Usually-optimistic Intel CEO Pat Gelsinger offered up a sobering view on when the semiconductor shortage roiling everything from auto producers to PC makers may abate.
“We are about halfway through [the chip shortage],” Gelsinger told Yahoo Finance Live on the sidelines of the World Economic Forum in Davos, Switzerland, on Monday. “My expectation now is that it persists through 2024. And the big issue that we’ve additionally faced over the last six to nine months is equipment that goes into the fabs.”
Persistently low levels of semiconductors reflect the frenzied buying throughout the COVID-19 pandemic to power demand for work-from-home technologies such as PCs to powering video games and crypto.
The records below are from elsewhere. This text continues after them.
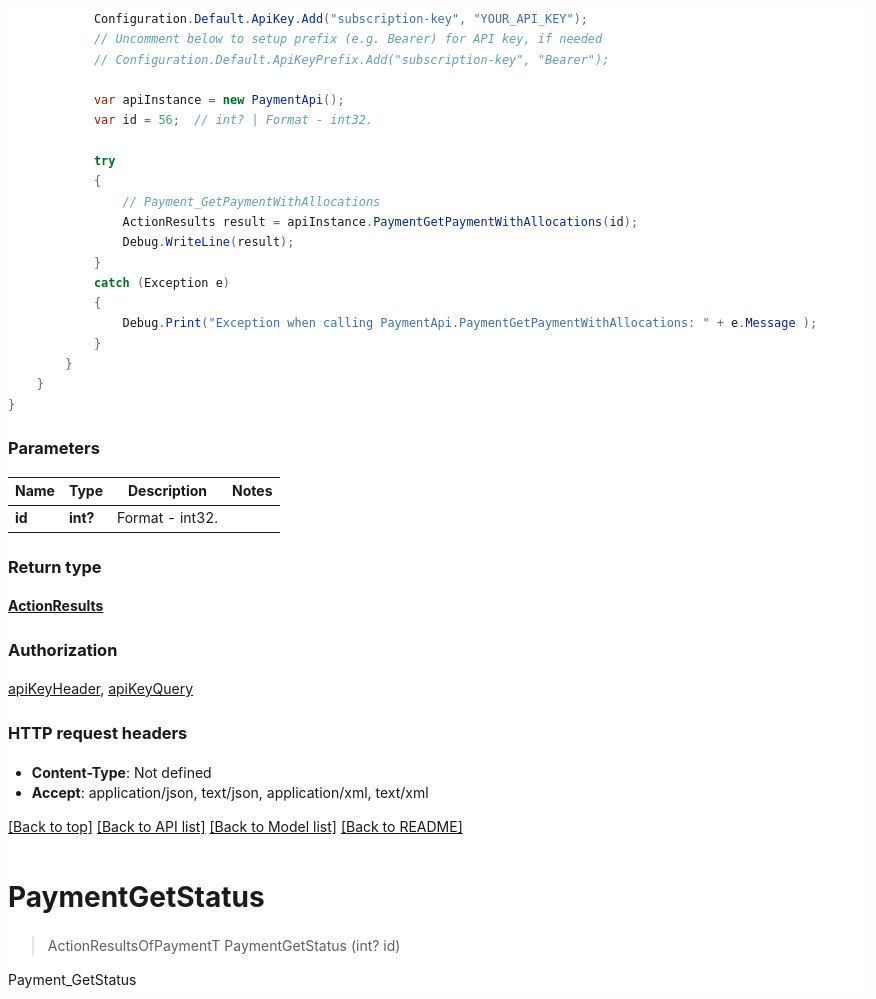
 ```csharp
            Configuration.Default.ApiKey.Add("subscription-key", "YOUR_API_KEY");
            // Uncomment below to setup prefix (e.g. Bearer) for API key, if needed
            // Configuration.Default.ApiKeyPrefix.Add("subscription-key", "Bearer");

            var apiInstance = new PaymentApi();
            var id = 56;  // int? | Format - int32.

            try
            {
                // Payment_GetPaymentWithAllocations
                ActionResults result = apiInstance.PaymentGetPaymentWithAllocations(id);
                Debug.WriteLine(result);
            }
            catch (Exception e)
            {
                Debug.Print("Exception when calling PaymentApi.PaymentGetPaymentWithAllocations: " + e.Message );
            }
        }
    }
}
```

### Parameters

Name | Type | Description  | Notes
------------- | ------------- | ------------- | -------------
 **id** | **int?**| Format - int32. | 

### Return type

[**ActionResults**](ActionResults.md)

### Authorization

[apiKeyHeader](../README.md#apiKeyHeader), [apiKeyQuery](../README.md#apiKeyQuery)

### HTTP request headers

 - **Content-Type**: Not defined
 - **Accept**: application/json, text/json, application/xml, text/xml

[[Back to top]](#) [[Back to API list]](../README.md#documentation-for-api-endpoints) [[Back to Model list]](../README.md#documentation-for-models) [[Back to README]](../README.md)

<a name="paymentgetstatus"></a>
# **PaymentGetStatus**
> ActionResultsOfPaymentT PaymentGetStatus (int? id)

Payment_GetStatus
Demand for chips surged 17% in 2021 from 2019, a recent report from the Commerce Department found. The median inventory of semiconductor products highlighted by buyers fell from 40 days in 2019 to less than five days in 2021, the report stated, and inventories in key industries are even smaller.
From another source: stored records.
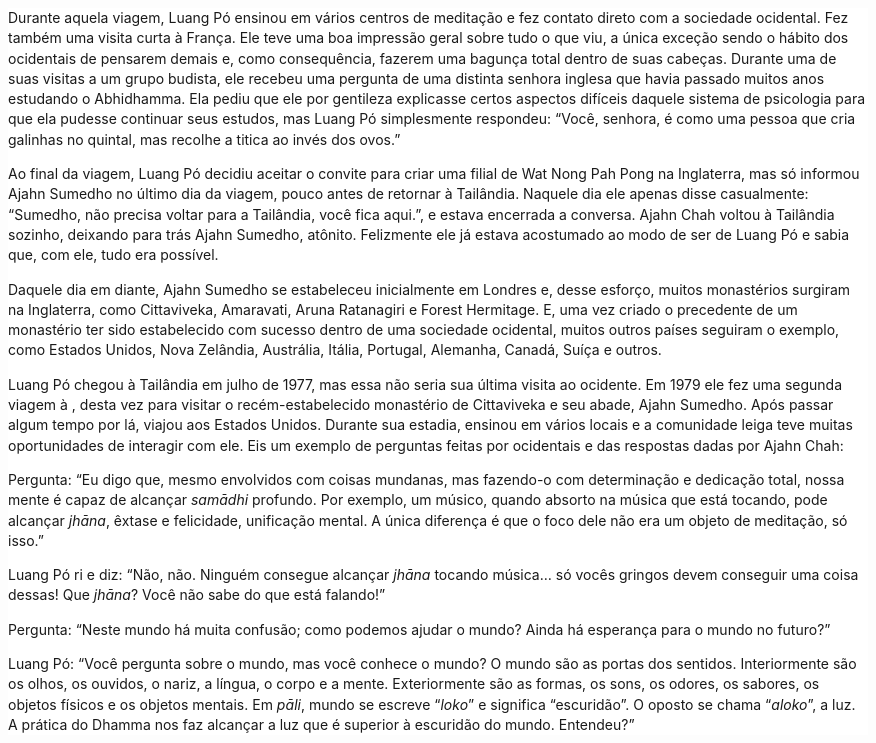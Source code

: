 Durante aquela viagem, Luang Pó ensinou em vários centros de meditação e
fez contato direto com a sociedade ocidental. Fez também uma visita
curta à França. Ele teve uma boa impressão geral sobre tudo o que viu, a
única exceção sendo o hábito dos ocidentais de pensarem demais e, como
consequência, fazerem uma bagunça total dentro de suas cabeças. Durante
uma de suas visitas a um grupo budista, ele recebeu uma pergunta de uma
distinta senhora inglesa que havia passado muitos anos estudando o
Abhidhamma. Ela pediu que ele por gentileza explicasse certos aspectos
difíceis daquele sistema de psicologia para que ela pudesse continuar
seus estudos, mas Luang Pó simplesmente respondeu: “Você, senhora, é
como uma pessoa que cria galinhas no quintal, mas recolhe a titica ao
invés dos ovos.”

Ao final da viagem, Luang Pó decidiu aceitar o convite para criar uma
filial de Wat Nong Pah Pong na Inglaterra, mas só informou Ajahn Sumedho
no último dia da viagem, pouco antes de retornar à Tailândia. Naquele
dia ele apenas disse casualmente: “Sumedho, não precisa voltar para a
Tailândia, você fica aqui.”, e estava encerrada a conversa. Ajahn Chah
voltou à Tailândia sozinho, deixando para trás Ajahn Sumedho, atônito.
Felizmente ele já estava acostumado ao modo de ser de Luang Pó e sabia
que, com ele, tudo era possível.

Daquele dia em diante, Ajahn Sumedho se estabeleceu inicialmente em
Londres e, desse esforço, muitos monastérios surgiram na Inglaterra,
como Cittaviveka, Amaravati, Aruna Ratanagiri e Forest Hermitage. E, uma
vez criado o precedente de um monastério ter sido estabelecido com
sucesso dentro de uma sociedade ocidental, muitos outros países seguiram
o exemplo, como Estados Unidos, Nova Zelândia, Austrália, Itália,
Portugal, Alemanha, Canadá, Suíça e outros.

Luang Pó chegou à Tailândia em julho de 1977, mas essa não seria sua
última visita ao ocidente. Em 1979 ele fez uma segunda viagem à , desta
vez para visitar o recém-estabelecido monastério de Cittaviveka e seu
abade, Ajahn Sumedho. Após passar algum tempo por lá, viajou aos Estados
Unidos. Durante sua estadia, ensinou em vários locais e a comunidade
leiga teve muitas oportunidades de interagir com ele. Eis um exemplo de
perguntas feitas por ocidentais e das respostas dadas por Ajahn Chah:

Pergunta: “Eu digo que, mesmo envolvidos com coisas mundanas, mas
fazendo-o com determinação e dedicação total, nossa mente é capaz de
alcançar *samādhi* profundo. Por exemplo, um músico, quando absorto na
música que está tocando, pode alcançar *jhāna*, êxtase e felicidade,
unificação mental. A única diferença é que o foco dele não era um objeto
de meditação, só isso.”

Luang Pó ri e diz: “Não, não. Ninguém consegue alcançar *jhāna* tocando
música… só vocês gringos devem conseguir uma coisa dessas! Que *jhāna*?
Você não sabe do que está falando!”

Pergunta: “Neste mundo há muita confusão; como podemos ajudar o mundo?
Ainda há esperança para o mundo no futuro?”

Luang Pó: “Você pergunta sobre o mundo, mas você conhece o mundo? O
mundo são as portas dos sentidos. Interiormente são os olhos, os
ouvidos, o nariz, a língua, o corpo e a mente. Exteriormente são as
formas, os sons, os odores, os sabores, os objetos físicos e os objetos
mentais. Em *pāli*, mundo se escreve “*loko*” e significa “escuridão”. O
oposto se chama “*aloko*”, a luz. A prática do Dhamma nos faz alcançar a
luz que é superior à escuridão do mundo. Entendeu?”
“It’s a crisis,” Commerce Secretary Gina Raimondo said about the shortage on Yahoo Finance Live in January.
The situation has hit such a crisis level that automakers such as General Motors and Ford have shipped vehicles without certain chips.
The industry’s biggest players like Intel and AMD are waiting for the U.S. government to do its part and pass the $52 billion CHIPS for America Act. In June 2021, the Senate signed off on the legislation, which aims to incentivize U.S. manufacturing of semiconductors, but the bill is still being debated in the U.S. House of Representatives.
“Pass the damn bill and send it to me,” President Joe Biden said earlier this month on the bill at an appearance at a metal manufacturer.